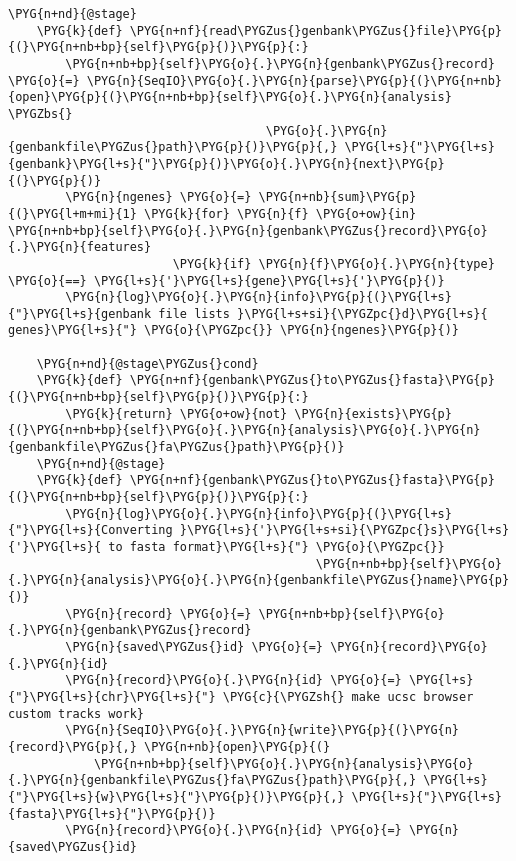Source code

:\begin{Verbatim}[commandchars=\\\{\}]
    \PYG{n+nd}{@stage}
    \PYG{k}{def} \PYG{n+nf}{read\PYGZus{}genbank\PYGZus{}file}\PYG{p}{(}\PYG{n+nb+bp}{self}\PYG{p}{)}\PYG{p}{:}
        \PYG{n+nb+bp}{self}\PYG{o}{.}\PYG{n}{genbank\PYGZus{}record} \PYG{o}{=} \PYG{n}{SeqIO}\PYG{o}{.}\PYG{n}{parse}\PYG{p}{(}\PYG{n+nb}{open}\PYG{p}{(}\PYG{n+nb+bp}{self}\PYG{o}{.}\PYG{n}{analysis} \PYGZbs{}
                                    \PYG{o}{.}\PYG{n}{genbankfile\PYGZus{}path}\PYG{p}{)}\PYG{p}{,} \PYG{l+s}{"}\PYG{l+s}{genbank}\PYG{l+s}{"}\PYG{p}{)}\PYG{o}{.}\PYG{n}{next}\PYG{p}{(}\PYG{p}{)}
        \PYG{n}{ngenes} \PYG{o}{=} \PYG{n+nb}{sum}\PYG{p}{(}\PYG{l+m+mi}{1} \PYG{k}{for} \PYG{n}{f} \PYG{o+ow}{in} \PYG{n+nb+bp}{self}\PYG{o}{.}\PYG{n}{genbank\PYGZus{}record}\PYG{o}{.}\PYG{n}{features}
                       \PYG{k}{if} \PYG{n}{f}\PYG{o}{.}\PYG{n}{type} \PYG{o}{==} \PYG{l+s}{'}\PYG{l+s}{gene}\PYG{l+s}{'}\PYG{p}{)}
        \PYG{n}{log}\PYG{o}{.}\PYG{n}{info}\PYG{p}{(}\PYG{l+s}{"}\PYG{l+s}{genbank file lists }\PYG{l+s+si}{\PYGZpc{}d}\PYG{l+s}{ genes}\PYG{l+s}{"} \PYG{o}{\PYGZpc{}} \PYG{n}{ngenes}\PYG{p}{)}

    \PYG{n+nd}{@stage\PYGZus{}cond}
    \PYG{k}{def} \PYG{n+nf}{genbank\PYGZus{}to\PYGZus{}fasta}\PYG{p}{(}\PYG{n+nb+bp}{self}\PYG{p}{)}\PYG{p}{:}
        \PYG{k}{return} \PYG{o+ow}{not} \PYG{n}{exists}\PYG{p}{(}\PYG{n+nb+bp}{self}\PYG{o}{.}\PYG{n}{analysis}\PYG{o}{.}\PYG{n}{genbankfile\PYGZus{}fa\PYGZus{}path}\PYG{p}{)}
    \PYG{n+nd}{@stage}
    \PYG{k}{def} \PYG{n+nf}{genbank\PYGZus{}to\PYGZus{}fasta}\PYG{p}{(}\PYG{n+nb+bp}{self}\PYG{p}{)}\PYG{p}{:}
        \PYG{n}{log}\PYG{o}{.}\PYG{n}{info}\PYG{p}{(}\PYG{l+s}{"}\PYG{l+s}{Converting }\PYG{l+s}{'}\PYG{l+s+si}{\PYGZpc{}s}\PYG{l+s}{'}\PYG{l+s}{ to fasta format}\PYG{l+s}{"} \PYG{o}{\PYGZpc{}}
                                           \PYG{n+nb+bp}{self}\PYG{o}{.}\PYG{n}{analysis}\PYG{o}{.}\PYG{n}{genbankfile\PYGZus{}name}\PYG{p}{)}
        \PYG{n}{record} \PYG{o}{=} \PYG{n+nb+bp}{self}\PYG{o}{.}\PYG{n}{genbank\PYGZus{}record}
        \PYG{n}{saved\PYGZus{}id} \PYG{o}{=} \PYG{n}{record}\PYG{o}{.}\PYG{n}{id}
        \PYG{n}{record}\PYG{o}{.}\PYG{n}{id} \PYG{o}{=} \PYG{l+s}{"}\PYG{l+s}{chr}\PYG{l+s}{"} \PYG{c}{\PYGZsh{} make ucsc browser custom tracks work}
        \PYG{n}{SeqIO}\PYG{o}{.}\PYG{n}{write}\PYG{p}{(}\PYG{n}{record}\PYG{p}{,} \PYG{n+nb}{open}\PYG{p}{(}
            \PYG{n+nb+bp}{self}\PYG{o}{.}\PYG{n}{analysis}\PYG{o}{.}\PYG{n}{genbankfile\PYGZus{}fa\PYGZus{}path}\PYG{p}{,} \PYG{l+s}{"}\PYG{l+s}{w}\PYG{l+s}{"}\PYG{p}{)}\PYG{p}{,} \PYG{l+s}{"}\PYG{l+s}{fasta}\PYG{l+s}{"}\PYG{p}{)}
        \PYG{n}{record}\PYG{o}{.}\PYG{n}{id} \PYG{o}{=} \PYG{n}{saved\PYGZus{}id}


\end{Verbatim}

· · · · · · ·

▶ [YOUR GOAL] Omit the pictures, then retype the remaining material without a single change.

▶ [ANSWER BOX]
Source code

:\begin{Verbatim}[commandchars=\\\{\}]
    \PYG{n+nd}{@stage}
    \PYG{k}{def} \PYG{n+nf}{read\PYGZus{}genbank\PYGZus{}file}\PYG{p}{(}\PYG{n+nb+bp}{self}\PYG{p}{)}\PYG{p}{:}
        \PYG{n+nb+bp}{self}\PYG{o}{.}\PYG{n}{genbank\PYGZus{}record} \PYG{o}{=} \PYG{n}{SeqIO}\PYG{o}{.}\PYG{n}{parse}\PYG{p}{(}\PYG{n+nb}{open}\PYG{p}{(}\PYG{n+nb+bp}{self}\PYG{o}{.}\PYG{n}{analysis} \PYGZbs{}
                                    \PYG{o}{.}\PYG{n}{genbankfile\PYGZus{}path}\PYG{p}{)}\PYG{p}{,} \PYG{l+s}{"}\PYG{l+s}{genbank}\PYG{l+s}{"}\PYG{p}{)}\PYG{o}{.}\PYG{n}{next}\PYG{p}{(}\PYG{p}{)}
        \PYG{n}{ngenes} \PYG{o}{=} \PYG{n+nb}{sum}\PYG{p}{(}\PYG{l+m+mi}{1} \PYG{k}{for} \PYG{n}{f} \PYG{o+ow}{in} \PYG{n+nb+bp}{self}\PYG{o}{.}\PYG{n}{genbank\PYGZus{}record}\PYG{o}{.}\PYG{n}{features}
                       \PYG{k}{if} \PYG{n}{f}\PYG{o}{.}\PYG{n}{type} \PYG{o}{==} \PYG{l+s}{'}\PYG{l+s}{gene}\PYG{l+s}{'}\PYG{p}{)}
        \PYG{n}{log}\PYG{o}{.}\PYG{n}{info}\PYG{p}{(}\PYG{l+s}{"}\PYG{l+s}{genbank file lists }\PYG{l+s+si}{\PYGZpc{}d}\PYG{l+s}{ genes}\PYG{l+s}{"} \PYG{o}{\PYGZpc{}} \PYG{n}{ngenes}\PYG{p}{)}

    \PYG{n+nd}{@stage\PYGZus{}cond}
    \PYG{k}{def} \PYG{n+nf}{genbank\PYGZus{}to\PYGZus{}fasta}\PYG{p}{(}\PYG{n+nb+bp}{self}\PYG{p}{)}\PYG{p}{:}
        \PYG{k}{return} \PYG{o+ow}{not} \PYG{n}{exists}\PYG{p}{(}\PYG{n+nb+bp}{self}\PYG{o}{.}\PYG{n}{analysis}\PYG{o}{.}\PYG{n}{genbankfile\PYGZus{}fa\PYGZus{}path}\PYG{p}{)}
    \PYG{n+nd}{@stage}
    \PYG{k}{def} \PYG{n+nf}{genbank\PYGZus{}to\PYGZus{}fasta}\PYG{p}{(}\PYG{n+nb+bp}{self}\PYG{p}{)}\PYG{p}{:}
        \PYG{n}{log}\PYG{o}{.}\PYG{n}{info}\PYG{p}{(}\PYG{l+s}{"}\PYG{l+s}{Converting }\PYG{l+s}{'}\PYG{l+s+si}{\PYGZpc{}s}\PYG{l+s}{'}\PYG{l+s}{ to fasta format}\PYG{l+s}{"} \PYG{o}{\PYGZpc{}}
                                           \PYG{n+nb+bp}{self}\PYG{o}{.}\PYG{n}{analysis}\PYG{o}{.}\PYG{n}{genbankfile\PYGZus{}name}\PYG{p}{)}
        \PYG{n}{record} \PYG{o}{=} \PYG{n+nb+bp}{self}\PYG{o}{.}\PYG{n}{genbank\PYGZus{}record}
        \PYG{n}{saved\PYGZus{}id} \PYG{o}{=} \PYG{n}{record}\PYG{o}{.}\PYG{n}{id}
        \PYG{n}{record}\PYG{o}{.}\PYG{n}{id} \PYG{o}{=} \PYG{l+s}{"}\PYG{l+s}{chr}\PYG{l+s}{"} \PYG{c}{\PYGZsh{} make ucsc browser custom tracks work}
        \PYG{n}{SeqIO}\PYG{o}{.}\PYG{n}{write}\PYG{p}{(}\PYG{n}{record}\PYG{p}{,} \PYG{n+nb}{open}\PYG{p}{(}
            \PYG{n+nb+bp}{self}\PYG{o}{.}\PYG{n}{analysis}\PYG{o}{.}\PYG{n}{genbankfile\PYGZus{}fa\PYGZus{}path}\PYG{p}{,} \PYG{l+s}{"}\PYG{l+s}{w}\PYG{l+s}{"}\PYG{p}{)}\PYG{p}{,} \PYG{l+s}{"}\PYG{l+s}{fasta}\PYG{l+s}{"}\PYG{p}{)}
        \PYG{n}{record}\PYG{o}{.}\PYG{n}{id} \PYG{o}{=} \PYG{n}{saved\PYGZus{}id}


\end{Verbatim}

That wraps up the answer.